■ DATA FOR REVIEW ■
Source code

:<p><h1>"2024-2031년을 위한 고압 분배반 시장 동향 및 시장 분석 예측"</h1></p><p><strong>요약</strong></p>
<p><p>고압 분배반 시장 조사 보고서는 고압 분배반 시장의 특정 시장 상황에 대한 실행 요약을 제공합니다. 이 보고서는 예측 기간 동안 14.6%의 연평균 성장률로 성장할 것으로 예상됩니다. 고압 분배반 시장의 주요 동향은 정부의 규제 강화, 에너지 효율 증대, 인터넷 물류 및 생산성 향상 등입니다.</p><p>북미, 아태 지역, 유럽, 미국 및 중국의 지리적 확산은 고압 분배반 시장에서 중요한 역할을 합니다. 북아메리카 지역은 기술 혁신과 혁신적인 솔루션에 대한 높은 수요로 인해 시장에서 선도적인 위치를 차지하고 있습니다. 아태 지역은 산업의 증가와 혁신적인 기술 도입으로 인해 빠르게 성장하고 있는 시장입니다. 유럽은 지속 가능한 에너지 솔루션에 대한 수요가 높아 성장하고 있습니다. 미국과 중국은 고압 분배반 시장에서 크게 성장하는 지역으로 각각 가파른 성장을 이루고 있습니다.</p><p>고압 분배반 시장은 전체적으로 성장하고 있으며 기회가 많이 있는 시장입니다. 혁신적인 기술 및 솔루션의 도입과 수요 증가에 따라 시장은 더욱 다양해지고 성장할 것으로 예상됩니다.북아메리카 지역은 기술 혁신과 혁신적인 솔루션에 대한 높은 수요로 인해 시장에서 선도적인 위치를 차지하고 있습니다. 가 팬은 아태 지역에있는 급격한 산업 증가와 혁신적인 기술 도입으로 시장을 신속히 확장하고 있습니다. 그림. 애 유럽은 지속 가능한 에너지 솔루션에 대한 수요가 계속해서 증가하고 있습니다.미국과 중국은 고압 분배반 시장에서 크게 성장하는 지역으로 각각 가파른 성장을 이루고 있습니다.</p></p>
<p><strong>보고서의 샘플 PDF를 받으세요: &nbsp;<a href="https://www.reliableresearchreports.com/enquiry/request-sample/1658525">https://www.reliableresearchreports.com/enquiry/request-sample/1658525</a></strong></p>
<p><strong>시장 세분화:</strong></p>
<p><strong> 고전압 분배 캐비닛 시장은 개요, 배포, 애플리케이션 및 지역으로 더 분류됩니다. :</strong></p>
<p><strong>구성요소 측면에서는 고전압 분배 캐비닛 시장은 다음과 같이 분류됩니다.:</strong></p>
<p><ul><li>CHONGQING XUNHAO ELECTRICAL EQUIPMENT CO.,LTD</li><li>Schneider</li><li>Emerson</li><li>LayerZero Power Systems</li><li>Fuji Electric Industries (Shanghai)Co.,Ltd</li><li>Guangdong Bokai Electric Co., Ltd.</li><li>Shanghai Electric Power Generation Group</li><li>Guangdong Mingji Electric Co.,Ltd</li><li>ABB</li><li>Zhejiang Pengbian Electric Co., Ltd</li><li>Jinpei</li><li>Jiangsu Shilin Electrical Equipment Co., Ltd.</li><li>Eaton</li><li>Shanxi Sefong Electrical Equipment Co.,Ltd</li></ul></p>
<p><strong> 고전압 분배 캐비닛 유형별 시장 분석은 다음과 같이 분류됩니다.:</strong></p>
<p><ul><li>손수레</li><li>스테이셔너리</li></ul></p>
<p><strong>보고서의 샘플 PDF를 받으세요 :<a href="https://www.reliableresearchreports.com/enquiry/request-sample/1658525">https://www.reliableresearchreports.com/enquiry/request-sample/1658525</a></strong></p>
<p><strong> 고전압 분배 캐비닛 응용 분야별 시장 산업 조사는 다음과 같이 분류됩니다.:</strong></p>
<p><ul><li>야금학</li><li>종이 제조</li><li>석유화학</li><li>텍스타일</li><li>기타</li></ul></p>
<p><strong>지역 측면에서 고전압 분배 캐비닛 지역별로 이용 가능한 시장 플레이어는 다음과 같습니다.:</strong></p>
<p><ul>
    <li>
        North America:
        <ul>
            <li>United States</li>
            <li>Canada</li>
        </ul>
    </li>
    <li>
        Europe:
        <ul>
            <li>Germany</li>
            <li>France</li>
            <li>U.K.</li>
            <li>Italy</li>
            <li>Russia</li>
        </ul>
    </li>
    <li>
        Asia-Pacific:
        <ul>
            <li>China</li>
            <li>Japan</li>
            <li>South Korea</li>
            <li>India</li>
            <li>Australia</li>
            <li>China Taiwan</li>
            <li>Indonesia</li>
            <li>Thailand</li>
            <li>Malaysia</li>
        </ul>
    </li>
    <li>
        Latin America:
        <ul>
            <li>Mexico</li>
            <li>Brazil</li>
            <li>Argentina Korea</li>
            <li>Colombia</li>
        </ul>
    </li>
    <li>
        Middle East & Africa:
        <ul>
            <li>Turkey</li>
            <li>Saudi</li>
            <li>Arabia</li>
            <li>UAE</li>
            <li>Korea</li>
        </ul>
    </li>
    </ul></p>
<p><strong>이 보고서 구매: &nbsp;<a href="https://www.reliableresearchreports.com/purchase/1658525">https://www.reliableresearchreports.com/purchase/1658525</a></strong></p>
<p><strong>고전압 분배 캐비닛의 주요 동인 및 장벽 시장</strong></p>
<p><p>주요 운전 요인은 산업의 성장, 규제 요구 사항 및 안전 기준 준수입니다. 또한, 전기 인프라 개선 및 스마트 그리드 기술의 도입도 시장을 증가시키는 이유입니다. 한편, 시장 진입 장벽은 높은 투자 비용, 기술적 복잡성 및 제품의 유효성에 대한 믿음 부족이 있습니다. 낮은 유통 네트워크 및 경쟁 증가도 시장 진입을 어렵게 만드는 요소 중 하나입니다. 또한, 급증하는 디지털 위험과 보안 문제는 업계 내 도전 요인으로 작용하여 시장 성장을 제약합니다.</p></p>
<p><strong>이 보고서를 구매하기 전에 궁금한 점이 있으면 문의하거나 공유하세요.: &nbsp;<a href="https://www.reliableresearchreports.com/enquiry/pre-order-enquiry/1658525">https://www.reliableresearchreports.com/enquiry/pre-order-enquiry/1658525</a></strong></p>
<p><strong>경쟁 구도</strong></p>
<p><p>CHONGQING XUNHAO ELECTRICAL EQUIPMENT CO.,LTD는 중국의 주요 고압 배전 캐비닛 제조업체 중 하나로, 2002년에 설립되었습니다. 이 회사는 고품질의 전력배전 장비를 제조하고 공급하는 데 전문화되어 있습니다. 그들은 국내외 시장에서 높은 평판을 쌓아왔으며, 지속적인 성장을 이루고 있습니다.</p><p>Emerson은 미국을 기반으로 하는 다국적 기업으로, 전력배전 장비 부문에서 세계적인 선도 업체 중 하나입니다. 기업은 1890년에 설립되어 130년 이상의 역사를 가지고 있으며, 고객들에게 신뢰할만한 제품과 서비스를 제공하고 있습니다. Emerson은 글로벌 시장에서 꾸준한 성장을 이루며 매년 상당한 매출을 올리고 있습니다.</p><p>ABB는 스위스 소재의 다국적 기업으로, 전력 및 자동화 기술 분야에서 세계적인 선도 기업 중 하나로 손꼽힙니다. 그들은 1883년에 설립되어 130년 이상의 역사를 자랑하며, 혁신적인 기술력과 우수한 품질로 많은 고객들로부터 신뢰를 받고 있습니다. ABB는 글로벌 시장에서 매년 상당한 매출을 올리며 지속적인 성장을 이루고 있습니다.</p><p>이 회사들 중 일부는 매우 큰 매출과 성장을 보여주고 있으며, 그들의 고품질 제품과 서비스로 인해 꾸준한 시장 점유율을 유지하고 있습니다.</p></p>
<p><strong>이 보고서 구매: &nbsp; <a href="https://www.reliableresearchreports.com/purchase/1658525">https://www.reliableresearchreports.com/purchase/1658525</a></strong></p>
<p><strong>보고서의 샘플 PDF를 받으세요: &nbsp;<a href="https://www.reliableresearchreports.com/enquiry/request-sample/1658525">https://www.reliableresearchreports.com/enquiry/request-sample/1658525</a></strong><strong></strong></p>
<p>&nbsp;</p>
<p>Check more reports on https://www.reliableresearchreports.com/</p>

■ PROBLEM TO SOLVE ■
Lines with "PDF를" in them: work out how many there are in the listing and give the figure alone.

■ ANSWER TO THE EXERCISE ■
3